**Records shown**
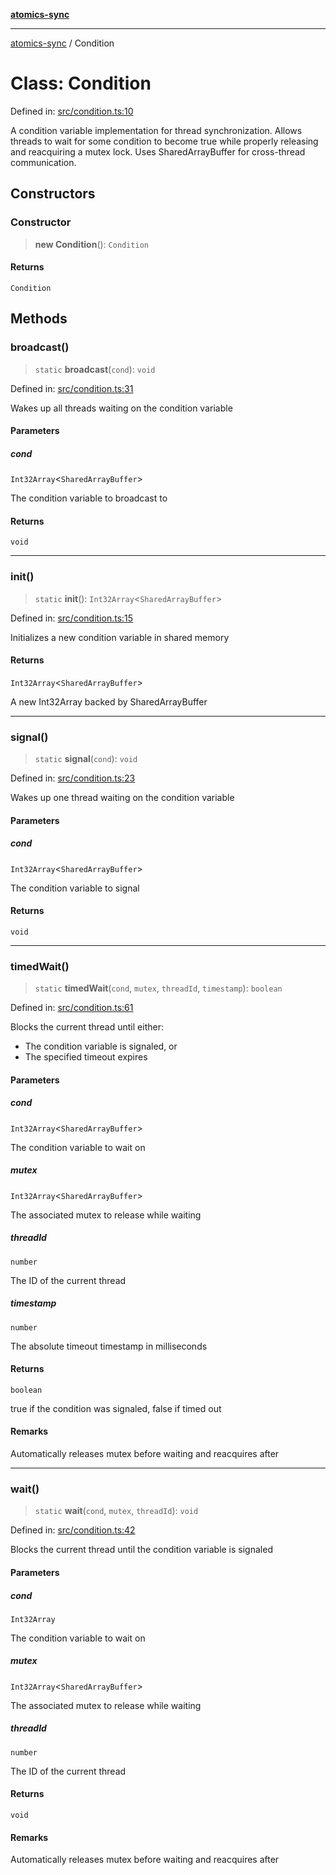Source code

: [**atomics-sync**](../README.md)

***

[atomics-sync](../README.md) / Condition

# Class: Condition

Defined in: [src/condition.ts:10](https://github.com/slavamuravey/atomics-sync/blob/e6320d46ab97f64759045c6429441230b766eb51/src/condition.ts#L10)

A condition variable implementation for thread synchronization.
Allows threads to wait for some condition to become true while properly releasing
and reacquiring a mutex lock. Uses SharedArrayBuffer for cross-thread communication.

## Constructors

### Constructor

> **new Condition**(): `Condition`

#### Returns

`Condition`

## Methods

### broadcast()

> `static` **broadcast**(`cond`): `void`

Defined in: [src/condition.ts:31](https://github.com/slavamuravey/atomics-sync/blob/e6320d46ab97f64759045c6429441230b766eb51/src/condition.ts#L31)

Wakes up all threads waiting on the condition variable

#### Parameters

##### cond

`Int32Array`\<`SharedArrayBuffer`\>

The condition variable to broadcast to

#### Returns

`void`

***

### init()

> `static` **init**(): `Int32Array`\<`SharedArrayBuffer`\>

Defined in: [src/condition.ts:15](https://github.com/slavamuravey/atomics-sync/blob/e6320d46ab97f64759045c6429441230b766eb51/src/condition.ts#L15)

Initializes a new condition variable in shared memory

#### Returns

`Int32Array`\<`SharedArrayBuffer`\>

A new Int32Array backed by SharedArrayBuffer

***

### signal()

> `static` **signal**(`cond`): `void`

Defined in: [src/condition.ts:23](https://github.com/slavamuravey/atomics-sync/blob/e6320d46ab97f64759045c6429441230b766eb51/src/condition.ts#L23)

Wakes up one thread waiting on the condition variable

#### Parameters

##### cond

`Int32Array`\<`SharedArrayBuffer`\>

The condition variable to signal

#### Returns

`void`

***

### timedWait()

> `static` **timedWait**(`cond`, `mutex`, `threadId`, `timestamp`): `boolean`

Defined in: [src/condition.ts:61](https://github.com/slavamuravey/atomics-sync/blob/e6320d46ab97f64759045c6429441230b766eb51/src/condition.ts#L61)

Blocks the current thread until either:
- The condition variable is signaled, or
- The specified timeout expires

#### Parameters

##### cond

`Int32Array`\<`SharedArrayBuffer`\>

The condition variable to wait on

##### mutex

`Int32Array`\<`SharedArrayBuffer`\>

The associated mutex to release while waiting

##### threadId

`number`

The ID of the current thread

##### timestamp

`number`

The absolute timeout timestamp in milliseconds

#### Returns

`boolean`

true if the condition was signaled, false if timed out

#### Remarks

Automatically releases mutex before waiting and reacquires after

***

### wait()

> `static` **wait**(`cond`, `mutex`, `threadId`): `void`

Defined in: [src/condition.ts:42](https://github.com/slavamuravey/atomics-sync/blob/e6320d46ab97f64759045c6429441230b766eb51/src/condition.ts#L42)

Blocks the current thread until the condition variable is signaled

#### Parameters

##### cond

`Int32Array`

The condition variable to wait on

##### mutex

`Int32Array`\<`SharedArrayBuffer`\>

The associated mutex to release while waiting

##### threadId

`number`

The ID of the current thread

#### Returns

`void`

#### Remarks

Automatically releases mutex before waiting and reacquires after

**Exercise directions**
Copy all lines from the data that hold the word "until".

**Response**
Blocks the current thread until either:
Blocks the current thread until the condition variable is signaled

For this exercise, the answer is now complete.